In the preceding part we showed that the collection $\Omega$ of sets $E$ in $Y$ whose pre-images are in $\Sigma$ is a $\sigma$-algebra in $Y$ (this is a set-theoretic result regardless of conditions on $f$). In the proof of this part, Rudin says that if $f$ is measurable, then $\Omega$ contains all the open sets in $Y$, and so must contain the Borel sets by the minimality of the Borel $\sigma$-algebra.

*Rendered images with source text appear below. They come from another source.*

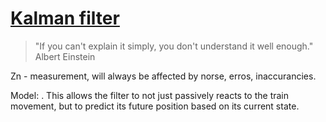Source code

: # 

# [Kalman filter](https://www.kalmanfilter.net/default.aspx)

> "If you can't explain it simply, you don't understand it well enough."
> Albert Einstein


Zn - measurement, will always be affected by norse, erros, inaccurancies.

Model: . This allows the filter to not just passively reacts to the train movement, but to predict its future position based on its current state.
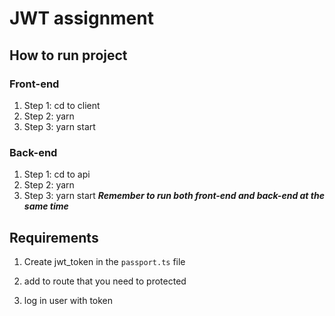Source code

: # JWT assignment

## How to run project

### Front-end

1. Step 1: cd to client
2. Step 2: yarn
3. Step 3: yarn start

### Back-end

1. Step 1: cd to api
2. Step 2: yarn
3. Step 3: yarn start
   **_Remember to run both front-end and back-end at the same time_**

## Requirements

1. Create jwt_token in the `passport.ts` file

2. add to route that you need to protected

3. log in user with token
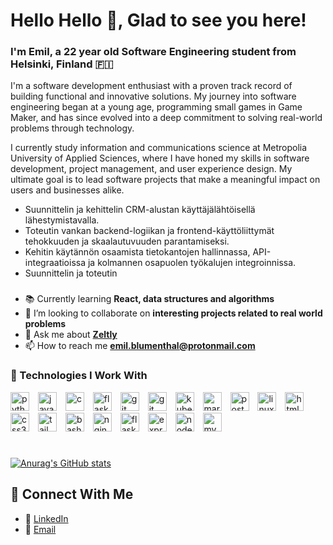 <h1 align="left">Hello Hello 👋, Glad to see you here!</h1>
<h3 align="left">I'm Emil, a 22 year old Software Engineering student from Helsinki, Finland 🇫🇮</h3>

I'm a software development enthusiast with a proven track record of building functional and innovative solutions. My journey into software engineering began at a young age, programming small games in Game Maker, and has since evolved into a deep commitment to solving real-world problems through technology.

I currently study information and communications science at Metropolia University of Applied Sciences, where I have honed my skills in software development, project management, and user experience design. My ultimate goal is to lead software projects that make a meaningful impact on users and businesses alike.


- Suunnittelin ja kehittelin CRM-alustan käyttäjälähtöisellä lähestymistavalla.
- Toteutin vankan backend-logiikan ja frontend-käyttöliittymät tehokkuuden ja skaalautuvuuden parantamiseksi.
- Kehitin käytännön osaamista tietokantojen hallinnassa, API-integraatioissa ja kolmannen osapuolen työkalujen integroinnissa.
- Suunnittelin ja toteutin 

###

- 📚 Currently learning **React, data structures and algorithms**
- 👯 I’m looking to collaborate on **interesting projects related to real world problems**
- 💬 Ask me about **[Zeltly](https://zeltly.com)**
- 📫 How to reach me **emil.blumenthal@protonmail.com**

### 🧰 Technologies I Work With
<p align="left">
    <img src="https://cdn.jsdelivr.net/gh/devicons/devicon/icons/python/python-original.svg" alt="python" width="30" height="30" style="padding-right:10px;"/>  
    <img src="https://cdn.jsdelivr.net/gh/devicons/devicon/icons/javascript/javascript-original.svg" alt="javascript" width="30" height="30" style="padding-right:10px;"/> 
    <img src="https://cdn.jsdelivr.net/gh/devicons/devicon/icons/c/c-original.svg" alt="c" width="30" height="30" style="padding-right:10px;"/> 
    <img src="https://cdn.jsdelivr.net/gh/devicons/devicon/icons/cplusplus/cplusplus-original.svg" alt="flask" width="30" height="30" style="padding-right:10px;"/>  
    <img src="https://cdn.jsdelivr.net/gh/devicons/devicon/icons/git/git-original.svg" alt="git" width="30" height="30" style="padding-right:10px;"/>
    <img src="https://cdn.jsdelivr.net/gh/devicons/devicon/icons/docker/docker-plain-wordmark.svg" alt="git" width="30" height="30" style="padding-right:10px;"/>
    <img src="https://cdn.jsdelivr.net/gh/devicons/devicon/icons/kubernetes/kubernetes-original.svg" alt="kubernetes" width="30" height="30" style="padding-right:10px;"/> 
    <img src="https://cdn.jsdelivr.net/gh/devicons/devicon/icons/mariadb/mariadb-original.svg" alt="mariadb" width="30" height="30" style="padding-right:10px;"/>  
    <img src="https://cdn.jsdelivr.net/gh/devicons/devicon/icons/postgresql/postgresql-original.svg" alt="postgresql" width="30" height="30" style="padding-right:10px;"/>  
    <img src="https://cdn.jsdelivr.net/gh/devicons/devicon/icons/linux/linux-original.svg" alt="linux" width="30" height="30" style="padding-right:10px;"/>  
    <img src="https://cdn.jsdelivr.net/gh/devicons/devicon/icons/html5/html5-original.svg" alt="html5" width="30" height="30" style="padding-right:10px;"/>
    <img src="https://cdn.jsdelivr.net/gh/devicons/devicon/icons/css3/css3-original.svg" alt="css3" width="30" height="30" style="padding-right:10px;"/> 
    <img src="https://cdn.jsdelivr.net/gh/devicons/devicon/icons/tailwindcss/tailwindcss-original.svg" alt="tailwindcss" width="30" height="30" style="padding-right:10px;"/> 
    <img src="https://cdn.jsdelivr.net/gh/devicons/devicon/icons/bash/bash-original.svg" alt="bash" width="30" height="30" style="padding-right:10px;"/> 
    <img src="https://cdn.jsdelivr.net/gh/devicons/devicon/icons/nginx/nginx-original.svg" alt="nginx" width="30" height="30" style="padding-right:10px;"/>  
    <img src="https://cdn.jsdelivr.net/gh/devicons/devicon/icons/flask/flask-original.svg" alt="flask" width="30" height="30" style="padding-right:10px;"/> 
    <img src="https://cdn.jsdelivr.net/gh/devicons/devicon/icons/express/express-original.svg" alt="express" width="30" height="30" style="padding-right:10px;"/> 
    <img src="https://cdn.jsdelivr.net/gh/devicons/devicon/icons/nodejs/nodejs-original.svg" alt="nodejs" width="30" height="30" style="padding-right:10px;"/>  
    <img src="https://cdn.jsdelivr.net/gh/devicons/devicon/icons/mysql/mysql-original.svg" alt="mysql" width="30" height="30" style="padding-right:10px;"/>  
</p>

#

[![Anurag's GitHub stats](https://github-readme-stats.vercel.app/api?username=EmilBlumenthalDev)](https://github.com/anuraghazra/github-readme-stats)


## 🔗 Connect With Me
- 💼 [LinkedIn](https://www.linkedin.com/in/emil-blumenthal/)
- 📧 [Email](mailto:emil.blumenthal@protonmail.com)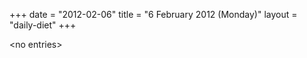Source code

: +++
date = "2012-02-06"
title = "6 February 2012 (Monday)"
layout = "daily-diet"
+++


\<no entries\>

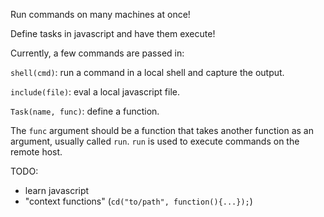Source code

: Run commands on many machines at once!

Define tasks in javascript and have them execute!

Currently, a few commands are passed in:

`shell(cmd)`: run a command in a local shell and capture the output.

`include(file)`: eval a local javascript file.

`Task(name, func)`: define a function.

The `func` argument should be a function that takes another function as an
argument, usually called `run`. `run` is used to execute commands on the remote
host.

TODO:

* learn javascript
* "context functions" (`cd("to/path", function(){...});`)
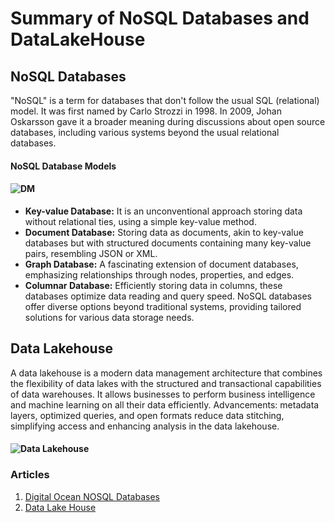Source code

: # Summary of NoSQL Databases and DataLakeHouse

## NoSQL Databases
"NoSQL" is a term for databases that don't follow the usual SQL (relational) model. It was first named by Carlo Strozzi in 1998. 
In 2009, Johan Oskarsson gave it a broader meaning during discussions about open source databases, including various systems beyond the usual relational databases.
#### NoSQL Database Models
#### ![DM](https://media.geeksforgeeks.org/wp-content/uploads/20220405112418/NoSQLDatabases.jpg)
- **Key-value Database:** It is an unconventional approach storing data without relational ties, using a simple key-value method.
- **Document Database:** Storing data as documents, akin to key-value databases but with structured documents containing many key-value pairs, resembling JSON or XML.
- **Graph Database:** A fascinating extension of document databases, emphasizing relationships through nodes, properties, and edges.
- **Columnar Database:** Efficiently storing data in columns, these databases optimize data reading and query speed.
NoSQL databases offer diverse options beyond traditional systems, providing tailored solutions for various data storage needs.

## Data Lakehouse
A data lakehouse is a modern data management architecture that combines the flexibility of data lakes with the structured and transactional capabilities of data warehouses. 
It allows businesses to perform business intelligence and machine learning on all their data efficiently.
Advancements: metadata layers, optimized queries, and open formats reduce data stitching, simplifying access and enhancing analysis in the data lakehouse.
#### ![Data Lakehouse](https://www.oracle.com/a/ocom/img/rc24-data-lakehouse.jpg)

### Articles
1. [Digital Ocean NOSQL Databases](https://www.digitalocean.com/community/tutorials/a-comparison-of-nosql-database-management-systems-and-models)
2. [Data Lake House](https://www.databricks.com/glossary/data-lakehouse)
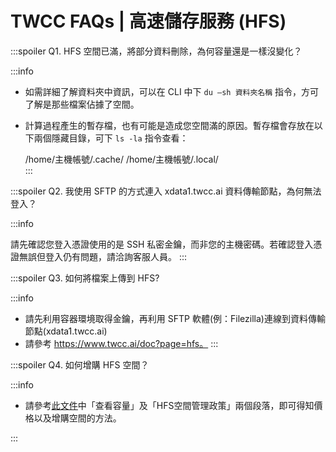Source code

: # TWCC FAQs | 高速儲存服務 (HFS)


:::spoiler Q1. HFS 空間已滿，將部分資料刪除，為何容量還是一樣沒變化？

:::info

- 如需詳細了解資料夾中資訊，可以在 CLI 中下 `du –sh 資料夾名稱` 指令，方可了解是那些檔案佔據了空間。
- 計算過程產生的暫存檔，也有可能是造成您空間滿的原因。暫存檔會存放在以下兩個隱藏目錄，可下 `ls -la` 指令查看：

    /home/主機帳號/.cache/
    /home/主機帳號/.local/  
:::

:::spoiler Q2. 我使用 SFTP 的方式連入 xdata1.twcc.ai 資料傳輸節點，為何無法登入？

:::info

請先確認您登入憑證使用的是 SSH 私密金鑰，而非您的主機密碼。若確認登入憑證無誤但登入仍有問題，請洽詢客服人員。 
:::

:::spoiler Q3. 如何將檔案上傳到 HFS?

:::info

* 請先利用容器環境取得金鑰，再利用 SFTP 軟體(例：Filezilla)連線到資料傳輸節點(xdata1.twcc.ai)
* 請參考 https://www.twcc.ai/doc?page=hfs。
:::

:::spoiler Q4. 如何增購 HFS 空間？

:::info

* 請參考[<ins>此文件</ins>](https://www.twcc.ai/doc?page=hfs)中「查看容量」及「HFS空間管理政策」兩個段落，即可得知價格以及增購空間的方法。

:::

I understand every sentence except “if $f$ is measurable, then $\Omega$ contains all the open sets in $Y$.'' I thought measurability means that the pre-images of open sets are measurable. That doesn't mean that the images of measurable sets are open, right?
Best Answer
The definiton of $\Omega$ is
$$\Omega = \{A \subseteq Y: f^{-1}[A] \in \Sigma\}$$
If $f$ is measurable, and $O$ is open, $f^{-1}[O]$ is in $\Sigma$ by the definition of measurability. So by this definition, this means $O \in \Sigma$. This is what Rudin was saying, and it's true.
Now, you have to convince yourself that because $\Sigma$ is a $\sigma$-algebra, so is $\Omega$. Now $\Omega$ is some $\sigma$-algebra on $Y$ that contains all open sets as we saw. And $\text{Bor}(Y)$ is by definition the smallest such $\sigma$-algebra so
$$\text{Bor}(Y) \subseteq \Omega$$
which is exactly the conclusion of the theorem by the definition of $\Omega$ again.